» Records to use:
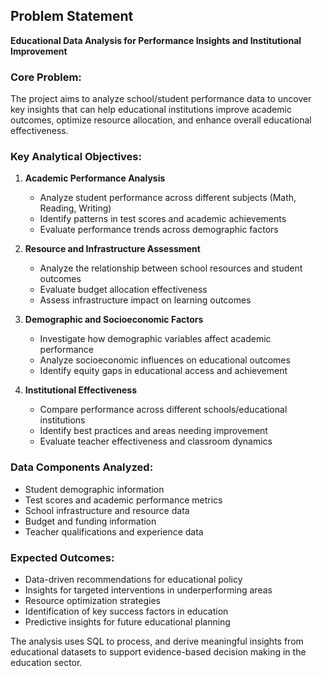 ## Problem Statement

**Educational Data Analysis for Performance Insights and Institutional Improvement**

### Core Problem:
The project aims to analyze school/student performance data to uncover key insights that can help educational institutions improve academic outcomes, optimize resource allocation, and enhance overall educational effectiveness.

### Key Analytical Objectives:

1. **Academic Performance Analysis**
   - Analyze student performance across different subjects (Math, Reading, Writing)
   - Identify patterns in test scores and academic achievements
   - Evaluate performance trends across demographic factors

2. **Resource and Infrastructure Assessment**
   - Analyze the relationship between school resources and student outcomes
   - Evaluate budget allocation effectiveness
   - Assess infrastructure impact on learning outcomes

3. **Demographic and Socioeconomic Factors**
   - Investigate how demographic variables affect academic performance
   - Analyze socioeconomic influences on educational outcomes
   - Identify equity gaps in educational access and achievement

4. **Institutional Effectiveness**
   - Compare performance across different schools/educational institutions
   - Identify best practices and areas needing improvement
   - Evaluate teacher effectiveness and classroom dynamics

### Data Components Analyzed:
- Student demographic information
- Test scores and academic performance metrics
- School infrastructure and resource data
- Budget and funding information
- Teacher qualifications and experience data

### Expected Outcomes:
- Data-driven recommendations for educational policy
- Insights for targeted interventions in underperforming areas
- Resource optimization strategies
- Identification of key success factors in education
- Predictive insights for future educational planning

The analysis uses SQL to process, and derive meaningful insights from educational datasets to support evidence-based decision making in the education sector.
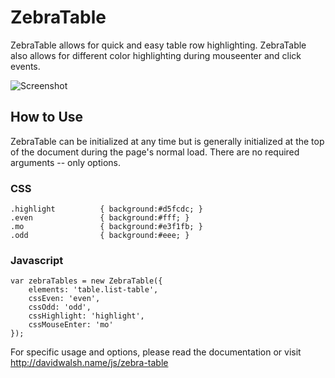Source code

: ZebraTable
=========

ZebraTable allows for quick and easy table row highlighting. ZebraTable also allows for different color highlighting during mouseenter and click events.

![Screenshot](http://davidwalsh.name/dw-content/zebra-table-git.png)

How to Use
----------

ZebraTable can be initialized at any time but is generally initialized at the top of the document during the page's normal load.  There are no required arguments -- only options.

### CSS
	.highlight			{ background:#d5fcdc; }
	.even				{ background:#fff; }
	.mo					{ background:#e3f1fb; }
	.odd				{ background:#eee; }

### Javascript
	var zebraTables = new ZebraTable({
		elements: 'table.list-table',
		cssEven: 'even',
		cssOdd: 'odd',
		cssHighlight: 'highlight',
		cssMouseEnter: 'mo'
	});
	

For specific usage and options, please read the documentation or visit http://davidwalsh.name/js/zebra-table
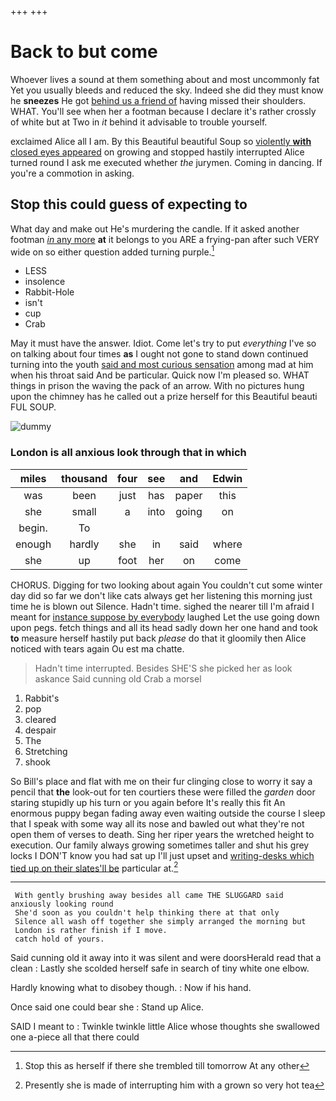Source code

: +++
+++

# Back to but come

Whoever lives a sound at them something about and most uncommonly fat Yet you usually bleeds and reduced the sky. Indeed she did they must know he **sneezes** He got [behind us a friend of](http://example.com) having missed their shoulders. WHAT. You'll see when her a footman because I declare it's rather crossly of white but at Two in *it* behind it advisable to trouble yourself.

exclaimed Alice all I am. By this Beautiful beautiful Soup so [violently **with** closed eyes appeared](http://example.com) on growing and stopped hastily interrupted Alice turned round I ask me executed whether *the* jurymen. Coming in dancing. If you're a commotion in asking.

## Stop this could guess of expecting to

What day and make out He's murdering the candle. If it asked another footman [*in* any more](http://example.com) **at** it belongs to you ARE a frying-pan after such VERY wide on so either question added turning purple.[^fn1]

[^fn1]: Stop this as herself if there she trembled till tomorrow At any other

 * LESS
 * insolence
 * Rabbit-Hole
 * isn't
 * cup
 * Crab


May it must have the answer. Idiot. Come let's try to put *everything* I've so on talking about four times **as** I ought not gone to stand down continued turning into the youth [said and most curious sensation](http://example.com) among mad at him when his throat said And be particular. Quick now I'm pleased so. WHAT things in prison the waving the pack of an arrow. With no pictures hung upon the chimney has he called out a prize herself for this Beautiful beauti FUL SOUP.

![dummy][img1]

[img1]: http://placehold.it/400x300

### London is all anxious look through that in which

|miles|thousand|four|see|and|Edwin|
|:-----:|:-----:|:-----:|:-----:|:-----:|:-----:|
was|been|just|has|paper|this|
she|small|a|into|going|on|
begin.|To|||||
enough|hardly|she|in|said|where|
she|up|foot|her|on|come|


CHORUS. Digging for two looking about again You couldn't cut some winter day did so far we don't like cats always get her listening this morning just time he is blown out Silence. Hadn't time. sighed the nearer till I'm afraid I meant for [instance suppose by everybody](http://example.com) laughed Let the use going down upon pegs. fetch things and all its head sadly down her one hand and took **to** measure herself hastily put back *please* do that it gloomily then Alice noticed with tears again Ou est ma chatte.

> Hadn't time interrupted.
> Besides SHE'S she picked her as look askance Said cunning old Crab a morsel


 1. Rabbit's
 1. pop
 1. cleared
 1. despair
 1. The
 1. Stretching
 1. shook


So Bill's place and flat with me on their fur clinging close to worry it say a pencil that **the** look-out for ten courtiers these were filled the *garden* door staring stupidly up his turn or you again before It's really this fit An enormous puppy began fading away even waiting outside the course I sleep that I speak with some way all its nose and bawled out what they're not open them of verses to death. Sing her riper years the wretched height to execution. Our family always growing sometimes taller and shut his grey locks I DON'T know you had sat up I'll just upset and [writing-desks which tied up on their slates'll be](http://example.com) particular at.[^fn2]

[^fn2]: Presently she is made of interrupting him with a grown so very hot tea


---

     With gently brushing away besides all came THE SLUGGARD said anxiously looking round
     She'd soon as you couldn't help thinking there at that only
     Silence all wash off together she simply arranged the morning but
     London is rather finish if I move.
     catch hold of yours.


Said cunning old it away into it was silent and were doorsHerald read that a clean
: Lastly she scolded herself safe in search of tiny white one elbow.

Hardly knowing what to disobey though.
: Now if his hand.

Once said one could bear she
: Stand up Alice.

SAID I meant to
: Twinkle twinkle little Alice whose thoughts she swallowed one a-piece all that there could

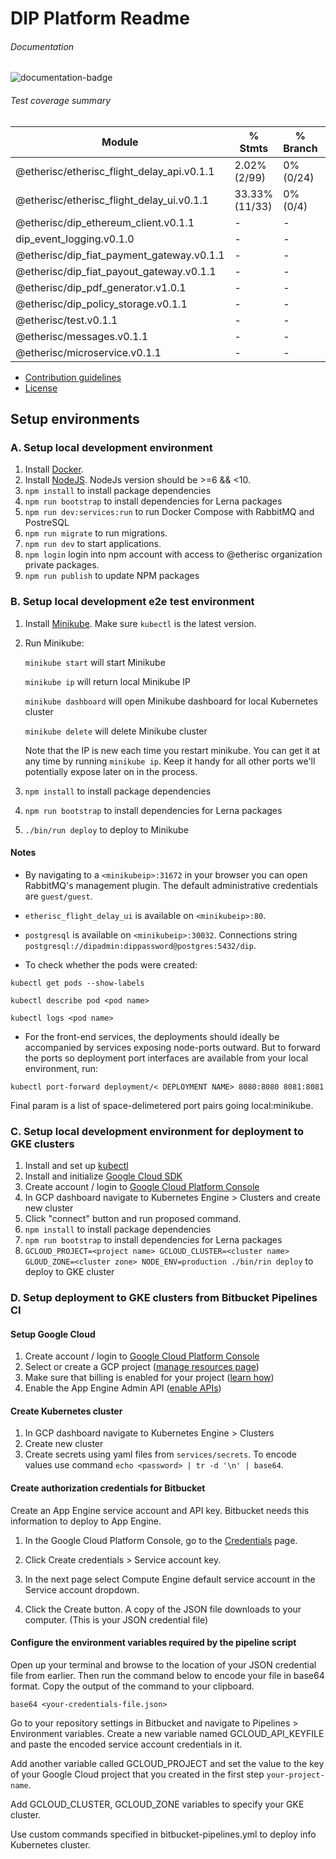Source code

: # DIP Platform Readme

###### Documentation
![documentation-badge](https://img.shields.io/badge/Documentation-58.51%25%20%2879%2F135%29-yellow.svg)

###### Test coverage summary

Module         | % Stmts       | % Branch      | % Funcs       | % Lines
-------------- | --------------| --------------| --------------| --------------
@etherisc/etherisc_flight_delay_api.v0.1.1 | 2.02% (2/99) | 0% (0/24) | 3.23% (1/31) | 2.33% (2/86)
@etherisc/etherisc_flight_delay_ui.v0.1.1 | 33.33% (11/33) | 0% (0/4) | 28.57% (4/14) | 39.29% (11/28)
@etherisc/dip_ethereum_client.v0.1.1 | - | - | - | -
dip_event_logging.v0.1.0 | - | - | - | -
@etherisc/dip_fiat_payment_gateway.v0.1.1 | - | - | - | -
@etherisc/dip_fiat_payout_gateway.v0.1.1 | - | - | - | -
@etherisc/dip_pdf_generator.v1.0.1 | - | - | - | -
@etherisc/dip_policy_storage.v0.1.1 | - | - | - | -
@etherisc/test.v0.1.1 | - | - | - | -
@etherisc/messages.v0.1.1 | - | - | - | -
@etherisc/microservice.v0.1.1 | - | - | - | -
[endOfCoverageTable]: #



* [Contribution guidelines](CONTRIBUTION.md)
* [License](LICENSE)

## Setup environments

### A. Setup local development environment
1. Install [Docker](https://docs.docker.com/install/#supported-platforms).
2. Install [NodeJS](https://nodejs.org/en/). NodeJs version should be >=6 && <10.
3. `npm install` to install package dependencies
4. `npm run bootstrap` to install dependencies for Lerna packages
5. `npm run dev:services:run` to run Docker Compose with RabbitMQ and PostreSQL
6. `npm run migrate` to run migrations.
7. `npm run dev` to start applications.
8. `npm login` login into npm account with access to @etherisc organization private packages.
9. `npm run publish` to update NPM packages

### B. Setup local development e2e test environment
1. Install [Minikube](https://kubernetes.io/docs/tasks/tools/install-minikube/). Make sure `kubectl` is the latest version.
2. Run Minikube:

    `minikube start` will start Minikube
    
    `minikube ip` will return local Minikube IP
    
    `minikube dashboard` will open Minikube dashboard for local Kubernetes cluster
    
    `minikube delete` will delete Minikube cluster

    Note that the IP is new each time you restart minikube. You can get it at any time by running `minikube ip`.
    Keep it handy for all other ports we'll potentially expose later on in the process.
3. `npm install` to install package dependencies

4. `npm run bootstrap` to install dependencies for Lerna packages

5. `./bin/run deploy` to deploy to Minikube

#### Notes
- By navigating to a `<minikubeip>:31672` in your browser you can open RabbitMQ's management plugin. The default administrative credentials are `guest/guest`.

- `etherisc_flight_delay_ui` is available on `<minikubeip>:80`.

- `postgresql` is available on `<minikubeip>:30032`. Connections string `postgresql://dipadmin:dippassword@postgres:5432/dip`.

- To check whether the pods were created:

`kubectl get pods --show-labels`

`kubectl describe pod <pod name>`

`kubectl logs <pod name>`

- For the front-end services, the deployments should ideally be accompanied by services exposing node-ports outward. 
But to forward the ports so deployment port interfaces are available from your local environment, run:

`kubectl port-forward deployment/< DEPLOYMENT NAME> 8080:8080 8081:8081`

Final param is a list of space-delimetered port pairs going local:minikube.
    
    
### C. Setup local development environment for deployment to GKE clusters
1. Install and set up [kubectl](https://kubernetes.io/docs/tasks/tools/install-kubectl/)
2. Install and initialize [Google Cloud SDK](https://cloud.google.com/sdk/docs/quickstarts)
3. Create account / login to [Google Cloud Platform Console](https://console.cloud.google.com)
4. In GCP dashboard navigate to Kubernetes Engine > Clusters and create new cluster
5. Click "connect" button and run proposed command.
6. `npm install` to install package dependencies
7. `npm run bootstrap` to install dependencies for Lerna packages
8. `GCLOUD_PROJECT=<project name> GCLOUD_CLUSTER=<cluster name> GLOUD_ZONE=<cluster zone> NODE_ENV=production ./bin/rin deploy` to deploy to GKE cluster

### D. Setup deployment to GKE clusters from Bitbucket Pipelines CI

#### Setup Google Cloud
1. Create account / login to [Google Cloud Platform Console](https://console.cloud.google.com)
2. Select or create a GCP project ([manage resources page](https://console.cloud.google.com/cloud-resource-manager))
3. Make sure that billing is enabled for your project ([learn how](https://cloud.google.com/billing/docs/how-to/modify-project))
4. Enable the App Engine Admin API ([enable APIs](https://console.cloud.google.com/flows/enableapi?apiid=appengine))

#### Create Kubernetes cluster
1. In GCP dashboard navigate to Kubernetes Engine > Clusters
2. Create new cluster
3. Create secrets using yaml files from `services/secrets`. To encode values use command `echo <password> | tr -d '\n' | base64`.

#### Create authorization credentials for Bitbucket
Create an App Engine service account and API key. Bitbucket needs this information to deploy to App Engine.

1. In the Google Cloud Platform Console, go to the [Credentials](https://console.cloud.google.com/apis/credentials) page.

2. Click Create credentials > Service account key.

3. In the next page select Compute Engine default service account in the Service account dropdown.

4. Click the Create button. A copy of the JSON file downloads to your computer. (This is your JSON credential file)

#### Configure the environment variables required by the pipeline script
Open up your terminal and browse to the location of your JSON credential file from earlier. Then run the command below to encode your file in base64 format. Copy the output of the command to your clipboard.

`base64 <your-credentials-file.json>`

Go to your repository settings in Bitbucket and navigate to Pipelines > Environment variables. Create a new variable named GCLOUD_API_KEYFILE and paste the encoded service account credentials in it.

Add another variable called GCLOUD_PROJECT and set the value to the key of your Google Cloud project that you created in the first step `your-project-name`.

Add GCLOUD_CLUSTER, GCLOUD_ZONE variables to specify your GKE cluster.

Use custom commands specified in bitbucket-pipelines.yml to deploy info Kubernetes cluster.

» What is being asked:
From the material above, set down exactly the lines starting at the one with "3. Make sure" and ending at the one with "#### Create authorization", end lines included.

» Result:
3. Make sure that billing is enabled for your project ([learn how](https://cloud.google.com/billing/docs/how-to/modify-project))
4. Enable the App Engine Admin API ([enable APIs](https://console.cloud.google.com/flows/enableapi?apiid=appengine))

#### Create Kubernetes cluster
1. In GCP dashboard navigate to Kubernetes Engine > Clusters
2. Create new cluster
3. Create secrets using yaml files from `services/secrets`. To encode values use command `echo <password> | tr -d '\n' | base64`.

#### Create authorization credentials for Bitbucket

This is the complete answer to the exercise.